____ Entries shown

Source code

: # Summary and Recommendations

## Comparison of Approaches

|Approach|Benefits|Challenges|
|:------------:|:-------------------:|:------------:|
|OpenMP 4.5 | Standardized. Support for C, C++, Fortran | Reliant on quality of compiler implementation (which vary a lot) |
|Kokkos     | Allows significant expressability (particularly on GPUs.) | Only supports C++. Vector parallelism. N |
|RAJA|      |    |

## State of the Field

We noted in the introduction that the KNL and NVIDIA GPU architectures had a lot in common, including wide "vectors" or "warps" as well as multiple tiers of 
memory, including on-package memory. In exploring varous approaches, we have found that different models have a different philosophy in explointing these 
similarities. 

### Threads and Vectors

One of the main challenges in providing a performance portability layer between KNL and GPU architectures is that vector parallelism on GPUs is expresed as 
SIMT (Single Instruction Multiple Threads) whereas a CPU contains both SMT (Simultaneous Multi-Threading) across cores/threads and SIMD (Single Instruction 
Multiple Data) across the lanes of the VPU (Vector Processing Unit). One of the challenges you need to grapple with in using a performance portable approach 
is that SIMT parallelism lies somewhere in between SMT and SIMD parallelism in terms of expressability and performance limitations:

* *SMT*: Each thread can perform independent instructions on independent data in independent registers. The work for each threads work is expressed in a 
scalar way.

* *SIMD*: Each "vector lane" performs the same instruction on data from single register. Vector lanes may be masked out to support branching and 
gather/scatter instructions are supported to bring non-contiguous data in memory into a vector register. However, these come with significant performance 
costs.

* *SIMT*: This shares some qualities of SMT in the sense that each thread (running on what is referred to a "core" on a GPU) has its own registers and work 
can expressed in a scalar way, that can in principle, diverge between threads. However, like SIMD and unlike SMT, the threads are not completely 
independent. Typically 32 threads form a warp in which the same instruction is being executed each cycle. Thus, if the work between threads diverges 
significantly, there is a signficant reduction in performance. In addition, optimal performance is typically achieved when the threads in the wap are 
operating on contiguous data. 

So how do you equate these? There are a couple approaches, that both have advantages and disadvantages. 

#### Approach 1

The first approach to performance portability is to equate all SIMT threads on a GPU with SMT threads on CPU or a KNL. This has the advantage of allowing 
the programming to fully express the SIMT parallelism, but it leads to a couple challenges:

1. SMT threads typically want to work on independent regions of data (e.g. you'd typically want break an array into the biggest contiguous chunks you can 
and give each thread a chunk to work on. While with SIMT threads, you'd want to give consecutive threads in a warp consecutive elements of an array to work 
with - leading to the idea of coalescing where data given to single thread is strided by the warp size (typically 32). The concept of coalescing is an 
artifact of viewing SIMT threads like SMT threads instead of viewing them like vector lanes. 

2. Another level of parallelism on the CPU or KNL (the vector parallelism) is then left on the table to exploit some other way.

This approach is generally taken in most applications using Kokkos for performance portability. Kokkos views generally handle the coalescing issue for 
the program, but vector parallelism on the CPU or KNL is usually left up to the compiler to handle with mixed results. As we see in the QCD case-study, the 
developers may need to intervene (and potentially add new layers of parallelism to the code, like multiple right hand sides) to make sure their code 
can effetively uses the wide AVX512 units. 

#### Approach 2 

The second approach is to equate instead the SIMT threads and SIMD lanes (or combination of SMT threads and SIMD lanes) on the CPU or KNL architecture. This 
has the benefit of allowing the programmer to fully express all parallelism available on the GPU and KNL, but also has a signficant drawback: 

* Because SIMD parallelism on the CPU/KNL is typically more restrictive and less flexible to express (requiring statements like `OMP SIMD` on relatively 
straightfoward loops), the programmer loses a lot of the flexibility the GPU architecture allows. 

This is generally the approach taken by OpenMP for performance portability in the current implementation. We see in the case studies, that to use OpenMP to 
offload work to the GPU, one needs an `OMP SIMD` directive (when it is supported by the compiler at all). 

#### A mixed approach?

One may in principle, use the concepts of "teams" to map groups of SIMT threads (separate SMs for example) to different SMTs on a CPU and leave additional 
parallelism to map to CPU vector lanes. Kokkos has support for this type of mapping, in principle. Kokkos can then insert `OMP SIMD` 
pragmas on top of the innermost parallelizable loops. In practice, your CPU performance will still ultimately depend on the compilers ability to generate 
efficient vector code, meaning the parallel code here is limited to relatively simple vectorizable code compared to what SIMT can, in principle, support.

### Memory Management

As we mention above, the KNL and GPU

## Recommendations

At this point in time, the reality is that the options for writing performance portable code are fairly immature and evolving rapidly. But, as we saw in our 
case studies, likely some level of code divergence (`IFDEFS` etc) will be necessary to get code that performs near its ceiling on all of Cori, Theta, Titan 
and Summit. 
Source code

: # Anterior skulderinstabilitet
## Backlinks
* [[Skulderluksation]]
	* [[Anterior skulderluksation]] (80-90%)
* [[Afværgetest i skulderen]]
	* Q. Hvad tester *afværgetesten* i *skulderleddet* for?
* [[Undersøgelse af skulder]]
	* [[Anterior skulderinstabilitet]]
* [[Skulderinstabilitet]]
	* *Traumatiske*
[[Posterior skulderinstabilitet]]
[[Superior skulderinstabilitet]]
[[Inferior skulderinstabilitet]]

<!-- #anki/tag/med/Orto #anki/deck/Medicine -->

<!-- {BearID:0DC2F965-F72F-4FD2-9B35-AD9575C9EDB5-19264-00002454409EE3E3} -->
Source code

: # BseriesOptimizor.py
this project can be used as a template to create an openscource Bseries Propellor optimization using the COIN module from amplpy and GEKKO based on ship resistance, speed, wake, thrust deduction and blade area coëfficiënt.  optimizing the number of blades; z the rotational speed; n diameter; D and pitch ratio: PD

________

Exercise prompt | Please return all of the records exactly.

Solution below |
Source code

: # Summary and Recommendations

## Comparison of Approaches

|Approach|Benefits|Challenges|
|:------------:|:-------------------:|:------------:|
|OpenMP 4.5 | Standardized. Support for C, C++, Fortran | Reliant on quality of compiler implementation (which vary a lot) |
|Kokkos     | Allows significant expressability (particularly on GPUs.) | Only supports C++. Vector parallelism. N |
|RAJA|      |    |

## State of the Field

We noted in the introduction that the KNL and NVIDIA GPU architectures had a lot in common, including wide "vectors" or "warps" as well as multiple tiers of 
memory, including on-package memory. In exploring varous approaches, we have found that different models have a different philosophy in explointing these 
similarities. 

### Threads and Vectors

One of the main challenges in providing a performance portability layer between KNL and GPU architectures is that vector parallelism on GPUs is expresed as 
SIMT (Single Instruction Multiple Threads) whereas a CPU contains both SMT (Simultaneous Multi-Threading) across cores/threads and SIMD (Single Instruction 
Multiple Data) across the lanes of the VPU (Vector Processing Unit). One of the challenges you need to grapple with in using a performance portable approach 
is that SIMT parallelism lies somewhere in between SMT and SIMD parallelism in terms of expressability and performance limitations:

* *SMT*: Each thread can perform independent instructions on independent data in independent registers. The work for each threads work is expressed in a 
scalar way.

* *SIMD*: Each "vector lane" performs the same instruction on data from single register. Vector lanes may be masked out to support branching and 
gather/scatter instructions are supported to bring non-contiguous data in memory into a vector register. However, these come with significant performance 
costs.

* *SIMT*: This shares some qualities of SMT in the sense that each thread (running on what is referred to a "core" on a GPU) has its own registers and work 
can expressed in a scalar way, that can in principle, diverge between threads. However, like SIMD and unlike SMT, the threads are not completely 
independent. Typically 32 threads form a warp in which the same instruction is being executed each cycle. Thus, if the work between threads diverges 
significantly, there is a signficant reduction in performance. In addition, optimal performance is typically achieved when the threads in the wap are 
operating on contiguous data. 

So how do you equate these? There are a couple approaches, that both have advantages and disadvantages. 

#### Approach 1

The first approach to performance portability is to equate all SIMT threads on a GPU with SMT threads on CPU or a KNL. This has the advantage of allowing 
the programming to fully express the SIMT parallelism, but it leads to a couple challenges:

1. SMT threads typically want to work on independent regions of data (e.g. you'd typically want break an array into the biggest contiguous chunks you can 
and give each thread a chunk to work on. While with SIMT threads, you'd want to give consecutive threads in a warp consecutive elements of an array to work 
with - leading to the idea of coalescing where data given to single thread is strided by the warp size (typically 32). The concept of coalescing is an 
artifact of viewing SIMT threads like SMT threads instead of viewing them like vector lanes. 

2. Another level of parallelism on the CPU or KNL (the vector parallelism) is then left on the table to exploit some other way.

This approach is generally taken in most applications using Kokkos for performance portability. Kokkos views generally handle the coalescing issue for 
the program, but vector parallelism on the CPU or KNL is usually left up to the compiler to handle with mixed results. As we see in the QCD case-study, the 
developers may need to intervene (and potentially add new layers of parallelism to the code, like multiple right hand sides) to make sure their code 
can effetively uses the wide AVX512 units. 

#### Approach 2 

The second approach is to equate instead the SIMT threads and SIMD lanes (or combination of SMT threads and SIMD lanes) on the CPU or KNL architecture. This 
has the benefit of allowing the programmer to fully express all parallelism available on the GPU and KNL, but also has a signficant drawback: 

* Because SIMD parallelism on the CPU/KNL is typically more restrictive and less flexible to express (requiring statements like `OMP SIMD` on relatively 
straightfoward loops), the programmer loses a lot of the flexibility the GPU architecture allows. 

This is generally the approach taken by OpenMP for performance portability in the current implementation. We see in the case studies, that to use OpenMP to 
offload work to the GPU, one needs an `OMP SIMD` directive (when it is supported by the compiler at all). 

#### A mixed approach?

One may in principle, use the concepts of "teams" to map groups of SIMT threads (separate SMs for example) to different SMTs on a CPU and leave additional 
parallelism to map to CPU vector lanes. Kokkos has support for this type of mapping, in principle. Kokkos can then insert `OMP SIMD` 
pragmas on top of the innermost parallelizable loops. In practice, your CPU performance will still ultimately depend on the compilers ability to generate 
efficient vector code, meaning the parallel code here is limited to relatively simple vectorizable code compared to what SIMT can, in principle, support.

### Memory Management

As we mention above, the KNL and GPU

## Recommendations

At this point in time, the reality is that the options for writing performance portable code are fairly immature and evolving rapidly. But, as we saw in our 
case studies, likely some level of code divergence (`IFDEFS` etc) will be necessary to get code that performs near its ceiling on all of Cori, Theta, Titan 
and Summit. 
Source code

: # Anterior skulderinstabilitet
## Backlinks
* [[Skulderluksation]]
	* [[Anterior skulderluksation]] (80-90%)
* [[Afværgetest i skulderen]]
	* Q. Hvad tester *afværgetesten* i *skulderleddet* for?
* [[Undersøgelse af skulder]]
	* [[Anterior skulderinstabilitet]]
* [[Skulderinstabilitet]]
	* *Traumatiske*
[[Posterior skulderinstabilitet]]
[[Superior skulderinstabilitet]]
[[Inferior skulderinstabilitet]]

<!-- #anki/tag/med/Orto #anki/deck/Medicine -->

<!-- {BearID:0DC2F965-F72F-4FD2-9B35-AD9575C9EDB5-19264-00002454409EE3E3} -->
Source code

: # BseriesOptimizor.py
this project can be used as a template to create an openscource Bseries Propellor optimization using the COIN module from amplpy and GEKKO based on ship resistance, speed, wake, thrust deduction and blade area coëfficiënt.  optimizing the number of blades; z the rotational speed; n diameter; D and pitch ratio: PD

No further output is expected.